In the data below, find every line that has the string "LLVMValueRef", and copy it.

(Saved entries)
_ _ _ _ _
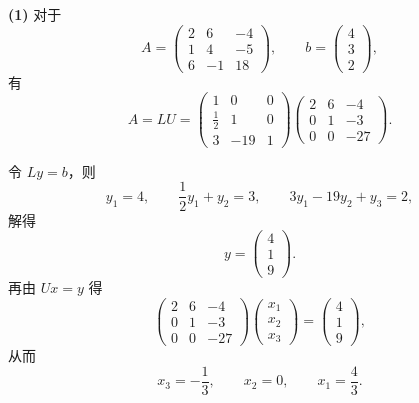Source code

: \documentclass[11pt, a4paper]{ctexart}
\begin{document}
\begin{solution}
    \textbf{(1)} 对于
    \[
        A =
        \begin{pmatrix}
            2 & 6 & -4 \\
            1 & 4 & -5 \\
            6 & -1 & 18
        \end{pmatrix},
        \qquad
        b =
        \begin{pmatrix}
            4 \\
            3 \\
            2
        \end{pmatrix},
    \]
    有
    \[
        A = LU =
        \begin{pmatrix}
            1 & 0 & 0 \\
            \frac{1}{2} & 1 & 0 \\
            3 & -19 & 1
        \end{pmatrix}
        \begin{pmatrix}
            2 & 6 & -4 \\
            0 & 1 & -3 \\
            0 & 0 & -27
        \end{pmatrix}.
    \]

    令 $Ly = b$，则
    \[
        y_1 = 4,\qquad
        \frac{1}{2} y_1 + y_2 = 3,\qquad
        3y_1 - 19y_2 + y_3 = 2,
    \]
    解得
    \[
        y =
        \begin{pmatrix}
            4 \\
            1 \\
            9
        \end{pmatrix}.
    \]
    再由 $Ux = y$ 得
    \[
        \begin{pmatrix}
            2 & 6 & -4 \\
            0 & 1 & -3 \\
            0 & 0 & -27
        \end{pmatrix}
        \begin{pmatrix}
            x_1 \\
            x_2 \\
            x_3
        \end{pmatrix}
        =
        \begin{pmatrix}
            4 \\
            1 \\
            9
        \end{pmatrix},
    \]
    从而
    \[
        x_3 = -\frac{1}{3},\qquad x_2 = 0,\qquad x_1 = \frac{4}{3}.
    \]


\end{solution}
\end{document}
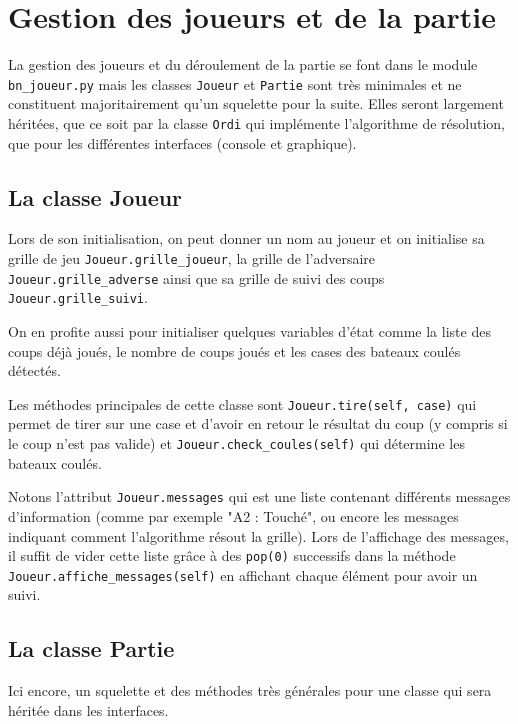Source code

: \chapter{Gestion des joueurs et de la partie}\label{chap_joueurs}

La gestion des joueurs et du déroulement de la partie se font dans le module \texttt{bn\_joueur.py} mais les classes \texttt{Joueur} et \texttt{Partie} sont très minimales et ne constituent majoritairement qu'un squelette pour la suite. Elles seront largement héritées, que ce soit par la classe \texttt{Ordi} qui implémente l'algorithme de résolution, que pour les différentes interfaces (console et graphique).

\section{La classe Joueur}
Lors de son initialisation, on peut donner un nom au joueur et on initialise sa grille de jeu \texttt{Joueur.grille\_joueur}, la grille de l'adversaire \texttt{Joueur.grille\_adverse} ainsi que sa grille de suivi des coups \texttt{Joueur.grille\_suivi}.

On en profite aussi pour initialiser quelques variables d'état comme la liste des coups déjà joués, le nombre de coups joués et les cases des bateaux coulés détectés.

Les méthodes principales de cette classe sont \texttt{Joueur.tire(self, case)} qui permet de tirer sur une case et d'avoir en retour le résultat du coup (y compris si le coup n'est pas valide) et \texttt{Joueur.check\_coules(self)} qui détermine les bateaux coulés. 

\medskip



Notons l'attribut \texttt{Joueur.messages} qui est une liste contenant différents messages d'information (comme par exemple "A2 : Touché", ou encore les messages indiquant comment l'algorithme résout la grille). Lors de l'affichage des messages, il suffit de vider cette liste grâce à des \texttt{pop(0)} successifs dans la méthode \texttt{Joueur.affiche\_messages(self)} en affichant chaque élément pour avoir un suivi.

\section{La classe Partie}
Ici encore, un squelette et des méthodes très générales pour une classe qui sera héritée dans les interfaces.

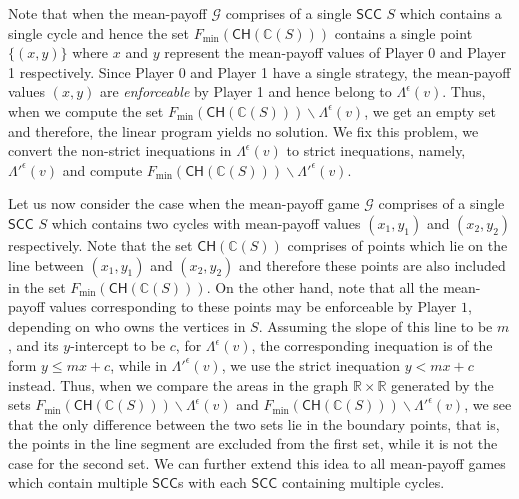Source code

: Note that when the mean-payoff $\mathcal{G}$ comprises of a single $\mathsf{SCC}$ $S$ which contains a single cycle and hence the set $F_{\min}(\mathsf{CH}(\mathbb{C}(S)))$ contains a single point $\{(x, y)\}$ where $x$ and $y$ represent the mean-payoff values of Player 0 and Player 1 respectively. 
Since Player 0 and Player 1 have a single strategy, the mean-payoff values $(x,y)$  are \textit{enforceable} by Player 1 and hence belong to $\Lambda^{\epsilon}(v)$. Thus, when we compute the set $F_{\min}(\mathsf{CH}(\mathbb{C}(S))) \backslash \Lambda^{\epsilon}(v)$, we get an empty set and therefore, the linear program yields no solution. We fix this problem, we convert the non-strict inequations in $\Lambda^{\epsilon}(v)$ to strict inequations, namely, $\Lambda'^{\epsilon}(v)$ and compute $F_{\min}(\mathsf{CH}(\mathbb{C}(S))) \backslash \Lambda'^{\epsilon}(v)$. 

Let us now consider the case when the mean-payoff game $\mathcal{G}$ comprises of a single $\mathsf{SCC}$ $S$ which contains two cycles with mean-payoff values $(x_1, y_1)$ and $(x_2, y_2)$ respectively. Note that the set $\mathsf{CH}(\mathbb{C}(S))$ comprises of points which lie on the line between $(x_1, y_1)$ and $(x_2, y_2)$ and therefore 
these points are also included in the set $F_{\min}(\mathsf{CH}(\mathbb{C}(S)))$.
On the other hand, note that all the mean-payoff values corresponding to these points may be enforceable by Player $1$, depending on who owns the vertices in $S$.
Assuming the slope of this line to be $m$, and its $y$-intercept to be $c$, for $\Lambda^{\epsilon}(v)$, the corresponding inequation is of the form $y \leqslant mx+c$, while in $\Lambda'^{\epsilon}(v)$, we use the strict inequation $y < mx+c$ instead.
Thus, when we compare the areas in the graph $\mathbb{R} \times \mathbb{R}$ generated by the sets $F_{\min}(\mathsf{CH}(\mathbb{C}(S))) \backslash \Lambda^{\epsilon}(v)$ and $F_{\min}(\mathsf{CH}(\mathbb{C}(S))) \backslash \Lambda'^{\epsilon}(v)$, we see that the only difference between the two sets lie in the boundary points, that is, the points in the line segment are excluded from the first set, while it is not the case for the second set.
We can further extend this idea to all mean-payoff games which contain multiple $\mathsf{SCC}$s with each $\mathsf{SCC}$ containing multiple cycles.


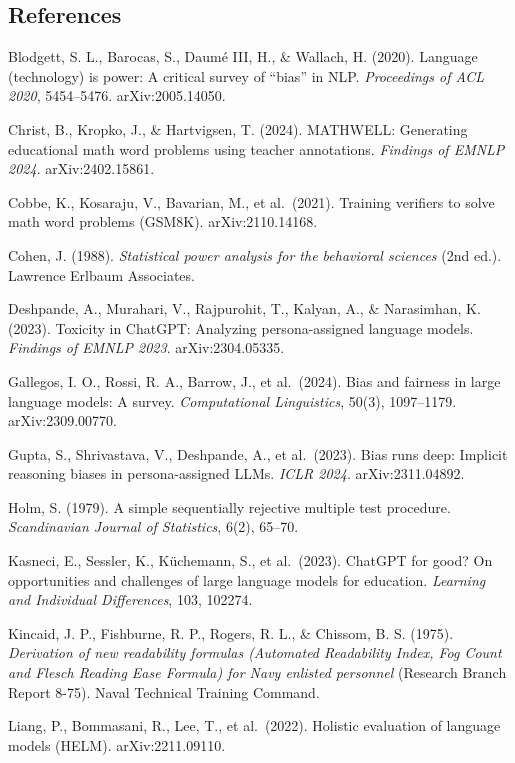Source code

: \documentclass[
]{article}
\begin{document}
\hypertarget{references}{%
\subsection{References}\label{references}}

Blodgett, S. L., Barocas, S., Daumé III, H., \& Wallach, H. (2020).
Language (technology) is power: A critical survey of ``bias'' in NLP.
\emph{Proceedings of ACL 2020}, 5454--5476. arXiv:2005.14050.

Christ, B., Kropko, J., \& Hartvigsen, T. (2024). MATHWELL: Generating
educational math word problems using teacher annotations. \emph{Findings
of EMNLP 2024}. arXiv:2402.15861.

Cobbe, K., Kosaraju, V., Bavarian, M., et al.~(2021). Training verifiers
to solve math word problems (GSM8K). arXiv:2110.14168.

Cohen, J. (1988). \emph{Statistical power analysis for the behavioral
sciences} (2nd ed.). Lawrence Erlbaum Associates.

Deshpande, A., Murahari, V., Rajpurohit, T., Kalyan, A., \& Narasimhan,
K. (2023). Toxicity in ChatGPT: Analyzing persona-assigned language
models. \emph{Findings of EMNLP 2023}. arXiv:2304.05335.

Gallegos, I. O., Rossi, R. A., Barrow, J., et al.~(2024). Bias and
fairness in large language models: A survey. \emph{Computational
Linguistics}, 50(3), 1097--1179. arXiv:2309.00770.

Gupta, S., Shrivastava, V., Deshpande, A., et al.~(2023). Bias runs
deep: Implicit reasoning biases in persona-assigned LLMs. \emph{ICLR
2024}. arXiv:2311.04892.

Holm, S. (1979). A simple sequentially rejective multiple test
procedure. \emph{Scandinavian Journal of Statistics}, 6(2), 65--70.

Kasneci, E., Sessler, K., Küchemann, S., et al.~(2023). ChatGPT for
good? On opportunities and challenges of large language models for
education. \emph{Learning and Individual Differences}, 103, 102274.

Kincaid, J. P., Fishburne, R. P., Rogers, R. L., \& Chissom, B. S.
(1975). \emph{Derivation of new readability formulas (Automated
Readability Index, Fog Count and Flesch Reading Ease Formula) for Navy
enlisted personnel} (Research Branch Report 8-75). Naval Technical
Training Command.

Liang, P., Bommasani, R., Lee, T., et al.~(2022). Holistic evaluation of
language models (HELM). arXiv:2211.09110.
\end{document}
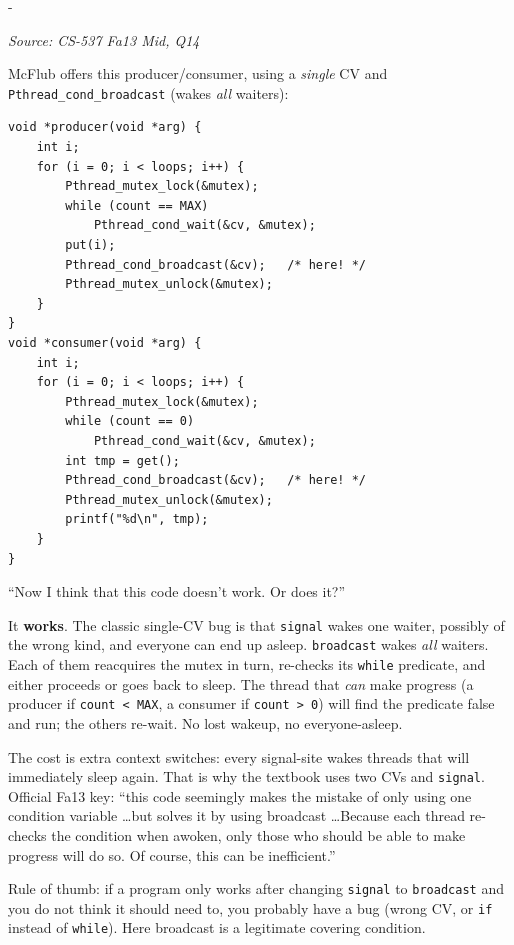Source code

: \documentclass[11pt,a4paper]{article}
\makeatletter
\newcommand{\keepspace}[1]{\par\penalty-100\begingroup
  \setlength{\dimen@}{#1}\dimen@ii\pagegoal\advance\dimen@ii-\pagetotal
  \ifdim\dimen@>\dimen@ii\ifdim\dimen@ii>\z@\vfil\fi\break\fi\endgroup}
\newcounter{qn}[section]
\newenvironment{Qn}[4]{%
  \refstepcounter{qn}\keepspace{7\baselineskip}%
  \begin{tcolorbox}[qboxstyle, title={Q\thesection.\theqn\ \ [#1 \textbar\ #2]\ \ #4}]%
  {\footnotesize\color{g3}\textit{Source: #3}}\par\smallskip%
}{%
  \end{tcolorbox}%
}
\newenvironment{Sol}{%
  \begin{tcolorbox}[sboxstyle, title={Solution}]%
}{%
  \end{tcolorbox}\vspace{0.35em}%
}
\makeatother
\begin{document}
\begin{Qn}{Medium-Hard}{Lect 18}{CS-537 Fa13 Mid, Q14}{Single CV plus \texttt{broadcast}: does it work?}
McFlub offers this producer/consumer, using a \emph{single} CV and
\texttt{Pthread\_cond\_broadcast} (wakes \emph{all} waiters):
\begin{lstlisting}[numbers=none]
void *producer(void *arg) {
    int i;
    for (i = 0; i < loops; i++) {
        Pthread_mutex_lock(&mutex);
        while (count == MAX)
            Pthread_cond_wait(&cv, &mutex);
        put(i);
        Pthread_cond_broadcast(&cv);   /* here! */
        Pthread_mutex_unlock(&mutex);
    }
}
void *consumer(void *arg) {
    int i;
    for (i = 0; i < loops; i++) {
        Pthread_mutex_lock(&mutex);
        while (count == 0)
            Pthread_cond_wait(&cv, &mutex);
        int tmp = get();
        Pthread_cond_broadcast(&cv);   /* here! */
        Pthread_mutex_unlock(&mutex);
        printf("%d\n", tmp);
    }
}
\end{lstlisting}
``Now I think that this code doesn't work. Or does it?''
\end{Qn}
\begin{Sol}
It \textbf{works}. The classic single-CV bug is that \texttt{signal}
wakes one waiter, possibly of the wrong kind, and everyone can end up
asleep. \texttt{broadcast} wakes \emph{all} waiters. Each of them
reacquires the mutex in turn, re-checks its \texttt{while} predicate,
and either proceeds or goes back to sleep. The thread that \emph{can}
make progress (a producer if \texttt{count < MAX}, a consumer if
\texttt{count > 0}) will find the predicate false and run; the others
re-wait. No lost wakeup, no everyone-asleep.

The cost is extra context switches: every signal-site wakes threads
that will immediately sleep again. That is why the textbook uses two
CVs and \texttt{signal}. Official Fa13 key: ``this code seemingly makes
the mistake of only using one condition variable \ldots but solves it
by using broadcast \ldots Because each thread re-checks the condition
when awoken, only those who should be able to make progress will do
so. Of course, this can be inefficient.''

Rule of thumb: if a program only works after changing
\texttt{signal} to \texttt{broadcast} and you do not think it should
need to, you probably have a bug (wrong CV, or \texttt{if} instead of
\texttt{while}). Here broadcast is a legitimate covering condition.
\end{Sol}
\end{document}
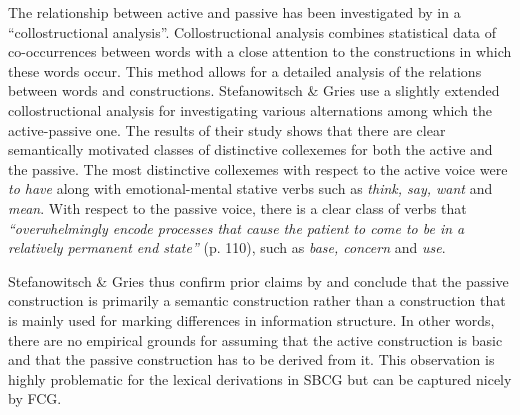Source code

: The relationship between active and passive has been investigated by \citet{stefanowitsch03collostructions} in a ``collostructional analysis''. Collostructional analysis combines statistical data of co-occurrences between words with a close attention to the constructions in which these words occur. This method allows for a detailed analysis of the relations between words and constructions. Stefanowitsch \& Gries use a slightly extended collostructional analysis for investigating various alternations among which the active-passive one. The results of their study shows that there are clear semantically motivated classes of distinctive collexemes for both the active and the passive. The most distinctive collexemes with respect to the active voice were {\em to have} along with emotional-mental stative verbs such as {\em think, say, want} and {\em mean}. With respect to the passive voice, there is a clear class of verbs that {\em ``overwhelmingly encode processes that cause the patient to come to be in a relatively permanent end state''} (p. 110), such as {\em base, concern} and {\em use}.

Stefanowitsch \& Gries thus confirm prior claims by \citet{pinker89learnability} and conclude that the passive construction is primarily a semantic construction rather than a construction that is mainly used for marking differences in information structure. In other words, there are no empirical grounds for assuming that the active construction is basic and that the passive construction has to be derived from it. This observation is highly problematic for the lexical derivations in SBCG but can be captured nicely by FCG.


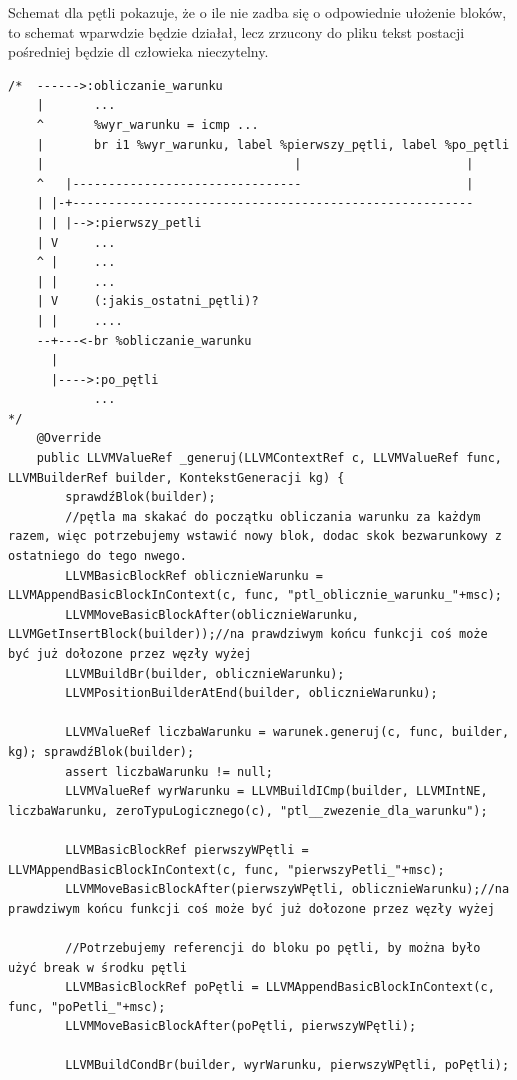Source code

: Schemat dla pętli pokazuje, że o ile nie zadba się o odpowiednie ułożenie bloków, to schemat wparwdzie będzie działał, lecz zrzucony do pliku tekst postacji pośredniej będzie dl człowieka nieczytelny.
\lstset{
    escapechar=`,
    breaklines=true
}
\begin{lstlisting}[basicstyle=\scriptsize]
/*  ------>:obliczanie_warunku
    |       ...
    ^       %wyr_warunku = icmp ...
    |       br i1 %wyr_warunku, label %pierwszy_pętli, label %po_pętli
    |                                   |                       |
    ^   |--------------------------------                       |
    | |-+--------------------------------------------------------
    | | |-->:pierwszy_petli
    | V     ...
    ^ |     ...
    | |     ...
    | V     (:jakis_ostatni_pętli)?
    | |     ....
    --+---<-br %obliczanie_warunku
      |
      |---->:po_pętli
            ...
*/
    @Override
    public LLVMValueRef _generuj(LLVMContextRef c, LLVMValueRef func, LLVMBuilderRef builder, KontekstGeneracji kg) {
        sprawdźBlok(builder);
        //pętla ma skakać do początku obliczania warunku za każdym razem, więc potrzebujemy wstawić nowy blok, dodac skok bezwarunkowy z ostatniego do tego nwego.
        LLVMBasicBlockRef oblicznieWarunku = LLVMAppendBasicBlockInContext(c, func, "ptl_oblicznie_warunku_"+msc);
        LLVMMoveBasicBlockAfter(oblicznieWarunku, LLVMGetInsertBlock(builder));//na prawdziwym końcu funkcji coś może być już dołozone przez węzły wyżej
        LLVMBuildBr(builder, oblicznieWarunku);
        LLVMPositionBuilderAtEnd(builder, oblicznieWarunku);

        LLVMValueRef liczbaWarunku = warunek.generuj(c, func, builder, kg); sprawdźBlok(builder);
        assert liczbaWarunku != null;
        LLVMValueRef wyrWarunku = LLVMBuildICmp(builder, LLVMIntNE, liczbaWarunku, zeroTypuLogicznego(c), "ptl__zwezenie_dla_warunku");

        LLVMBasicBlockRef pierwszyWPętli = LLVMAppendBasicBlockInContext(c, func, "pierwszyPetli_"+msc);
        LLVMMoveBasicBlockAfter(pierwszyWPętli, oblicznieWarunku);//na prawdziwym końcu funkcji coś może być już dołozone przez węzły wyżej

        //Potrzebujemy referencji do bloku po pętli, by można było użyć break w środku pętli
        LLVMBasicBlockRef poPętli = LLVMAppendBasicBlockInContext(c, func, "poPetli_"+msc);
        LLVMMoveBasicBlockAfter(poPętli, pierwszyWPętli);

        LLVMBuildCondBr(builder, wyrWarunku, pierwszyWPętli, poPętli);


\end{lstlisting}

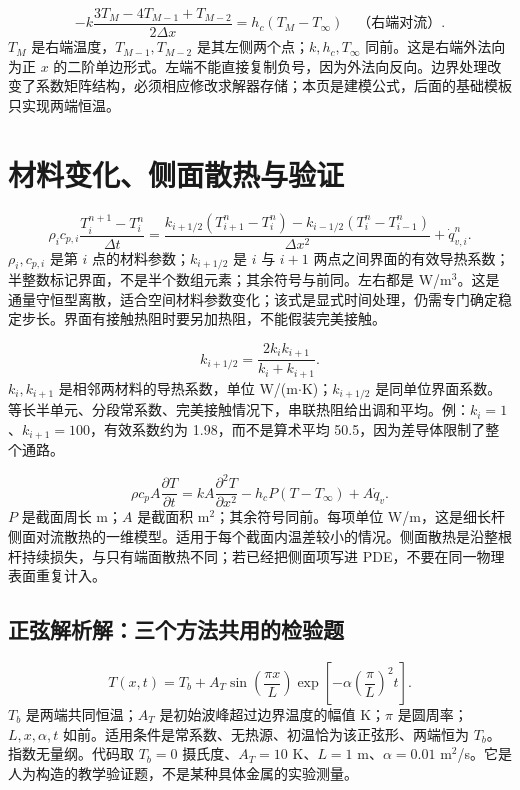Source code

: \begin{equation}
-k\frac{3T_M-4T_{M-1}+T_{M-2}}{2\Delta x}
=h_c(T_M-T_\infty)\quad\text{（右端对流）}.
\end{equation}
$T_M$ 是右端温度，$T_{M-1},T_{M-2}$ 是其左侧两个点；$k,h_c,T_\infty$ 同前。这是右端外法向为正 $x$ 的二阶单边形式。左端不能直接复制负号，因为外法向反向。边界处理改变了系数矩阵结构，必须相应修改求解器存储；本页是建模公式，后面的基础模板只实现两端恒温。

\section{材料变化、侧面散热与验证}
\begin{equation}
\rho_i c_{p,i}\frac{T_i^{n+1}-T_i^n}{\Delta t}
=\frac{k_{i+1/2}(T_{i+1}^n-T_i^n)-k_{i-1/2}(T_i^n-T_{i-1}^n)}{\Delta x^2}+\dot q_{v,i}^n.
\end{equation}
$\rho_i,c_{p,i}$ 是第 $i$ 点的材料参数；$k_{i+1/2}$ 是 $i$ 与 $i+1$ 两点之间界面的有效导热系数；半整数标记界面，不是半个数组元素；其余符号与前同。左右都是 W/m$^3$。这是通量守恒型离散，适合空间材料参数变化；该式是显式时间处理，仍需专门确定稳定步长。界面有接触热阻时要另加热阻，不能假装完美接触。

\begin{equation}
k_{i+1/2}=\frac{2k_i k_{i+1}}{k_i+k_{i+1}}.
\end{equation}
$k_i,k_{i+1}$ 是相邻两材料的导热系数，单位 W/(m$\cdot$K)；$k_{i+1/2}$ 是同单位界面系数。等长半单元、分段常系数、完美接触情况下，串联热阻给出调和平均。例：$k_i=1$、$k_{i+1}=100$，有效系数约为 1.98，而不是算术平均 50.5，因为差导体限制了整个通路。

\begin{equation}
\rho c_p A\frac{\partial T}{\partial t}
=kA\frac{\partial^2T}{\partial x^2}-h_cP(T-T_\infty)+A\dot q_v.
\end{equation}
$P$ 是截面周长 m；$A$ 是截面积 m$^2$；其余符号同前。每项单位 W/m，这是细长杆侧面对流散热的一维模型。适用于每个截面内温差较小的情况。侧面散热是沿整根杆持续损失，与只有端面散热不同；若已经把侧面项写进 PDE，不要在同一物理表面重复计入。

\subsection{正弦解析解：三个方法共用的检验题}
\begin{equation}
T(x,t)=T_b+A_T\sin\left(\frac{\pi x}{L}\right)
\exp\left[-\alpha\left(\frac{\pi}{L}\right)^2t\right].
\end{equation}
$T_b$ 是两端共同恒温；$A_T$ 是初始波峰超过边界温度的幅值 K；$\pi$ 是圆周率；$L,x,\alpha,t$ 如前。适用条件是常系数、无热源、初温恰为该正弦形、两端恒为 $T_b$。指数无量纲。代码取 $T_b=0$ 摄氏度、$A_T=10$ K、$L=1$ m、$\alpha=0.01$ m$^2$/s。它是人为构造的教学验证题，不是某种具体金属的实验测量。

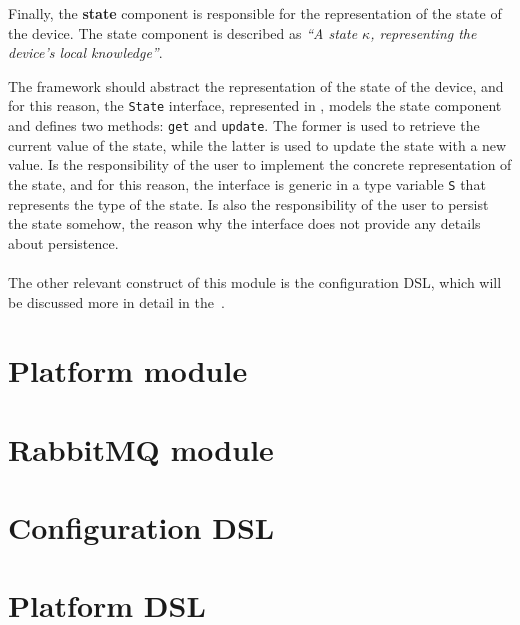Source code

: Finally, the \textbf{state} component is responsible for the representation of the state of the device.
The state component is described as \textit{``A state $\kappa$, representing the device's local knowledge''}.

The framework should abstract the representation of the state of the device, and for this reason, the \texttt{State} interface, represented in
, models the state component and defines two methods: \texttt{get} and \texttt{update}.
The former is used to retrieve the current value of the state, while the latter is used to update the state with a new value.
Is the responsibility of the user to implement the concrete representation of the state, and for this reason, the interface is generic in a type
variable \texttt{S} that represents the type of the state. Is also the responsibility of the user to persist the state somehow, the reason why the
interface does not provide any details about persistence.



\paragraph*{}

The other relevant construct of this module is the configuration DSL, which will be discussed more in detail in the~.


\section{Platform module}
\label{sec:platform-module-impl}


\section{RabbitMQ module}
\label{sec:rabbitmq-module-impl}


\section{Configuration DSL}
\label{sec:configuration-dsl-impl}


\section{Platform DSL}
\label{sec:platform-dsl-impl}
_ _ _ _ _
Problem solution:
    public LLVMValueRef _generuj(LLVMContextRef c, LLVMValueRef func, LLVMBuilderRef builder, KontekstGeneracji kg) {
        LLVMValueRef liczbaWarunku = warunek.generuj(c, func, builder, kg); sprawdźBlok(builder);
        LLVMValueRef wyrWarunku = LLVMBuildICmp(builder, LLVMIntNE, liczbaWarunku, zeroTypuLogicznego(c), "ptl__zwezenie_dla_warunku");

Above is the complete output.